===== ENTRIES PROVIDED

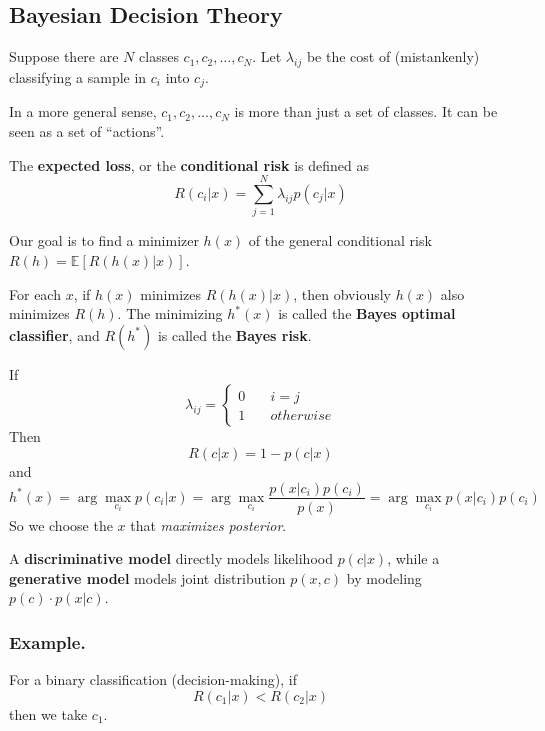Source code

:     \subsection{Bayesian Decision Theory}
        Suppose there are $N$ classes $c_1,c_2,\dots,c_N$. Let $\lambda_{ij}$ be the cost of (mistankenly) classifying a sample in $c_i$ into $c_j$.
        \begin{remark}
            In a more general sense, $c_1, c_2, \dots, c_N$ is more than just a set of classes. It can be seen as a set of ``actions''.
        \end{remark}

        \begin{definition}
            The \textbf{expected loss}, or the \textbf{conditional risk} is defined as
            \[ R(c_i|x) = \sum_{j=1}^N \lambda_{ij}p(c_j|x) \]
        \end{definition}
        Our goal is to find a minimizer $h(x)$ of the general conditional risk $R(h) = \mathbb{E}[R(h(x)|x)]$.

        For each $x$, if $h(x)$ minimizes $R(h(x)|x)$, then obviously $h(x)$ also minimizes $R(h)$. The minimizing $h^*(x)$ is called the \textbf{Bayes optimal classifier}, and $R(h^*)$ is called the \textbf{Bayes risk}.

        If
        \[
        \lambda_{ij} = 
        \begin{cases}
            0 \quad & i = j\\
            1 \quad & otherwise
        \end{cases}    
        \]
        Then
        \[ R(c|x) = 1 - p(c|x) \]
        and
        \[ h^*(x) = \arg \max_{c_i} p(c_i|x) = \arg \max_{c_i} \frac{p(x|c_i)p(c_i)}{p(x)} = \arg\max_{c_i} p(x|c_i)p(c_i)\]
        So we choose the $x$ that \emph{maximizes posterior}.

        \begin{remark}
            A \textbf{discriminative model} directly models likelihood $p(c|x)$, while a \textbf{generative model} models joint distribution $p(x,c)$ by modeling $p(c) \cdot p(x|c)$.
        \end{remark}

        \subsubsection{Example.}
        For a binary classification (decision-making), if
        \[ R(c_1|x) < R(c_2|x) \]
        then we take $c_1$.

==========

**WHAT IS BEING ASKED**
A word-for-word copy of the records is needed, one that contains no pictures.

**TASK RESULT**
Source code

:     \subsection{Bayesian Decision Theory}
        Suppose there are $N$ classes $c_1,c_2,\dots,c_N$. Let $\lambda_{ij}$ be the cost of (mistankenly) classifying a sample in $c_i$ into $c_j$.
        \begin{remark}
            In a more general sense, $c_1, c_2, \dots, c_N$ is more than just a set of classes. It can be seen as a set of ``actions''.
        \end{remark}

        \begin{definition}
            The \textbf{expected loss}, or the \textbf{conditional risk} is defined as
            \[ R(c_i|x) = \sum_{j=1}^N \lambda_{ij}p(c_j|x) \]
        \end{definition}
        Our goal is to find a minimizer $h(x)$ of the general conditional risk $R(h) = \mathbb{E}[R(h(x)|x)]$.

        For each $x$, if $h(x)$ minimizes $R(h(x)|x)$, then obviously $h(x)$ also minimizes $R(h)$. The minimizing $h^*(x)$ is called the \textbf{Bayes optimal classifier}, and $R(h^*)$ is called the \textbf{Bayes risk}.

        If
        \[
        \lambda_{ij} = 
        \begin{cases}
            0 \quad & i = j\\
            1 \quad & otherwise
        \end{cases}    
        \]
        Then
        \[ R(c|x) = 1 - p(c|x) \]
        and
        \[ h^*(x) = \arg \max_{c_i} p(c_i|x) = \arg \max_{c_i} \frac{p(x|c_i)p(c_i)}{p(x)} = \arg\max_{c_i} p(x|c_i)p(c_i)\]
        So we choose the $x$ that \emph{maximizes posterior}.

        \begin{remark}
            A \textbf{discriminative model} directly models likelihood $p(c|x)$, while a \textbf{generative model} models joint distribution $p(x,c)$ by modeling $p(c) \cdot p(x|c)$.
        \end{remark}

        \subsubsection{Example.}
        For a binary classification (decision-making), if
        \[ R(c_1|x) < R(c_2|x) \]
        then we take $c_1$.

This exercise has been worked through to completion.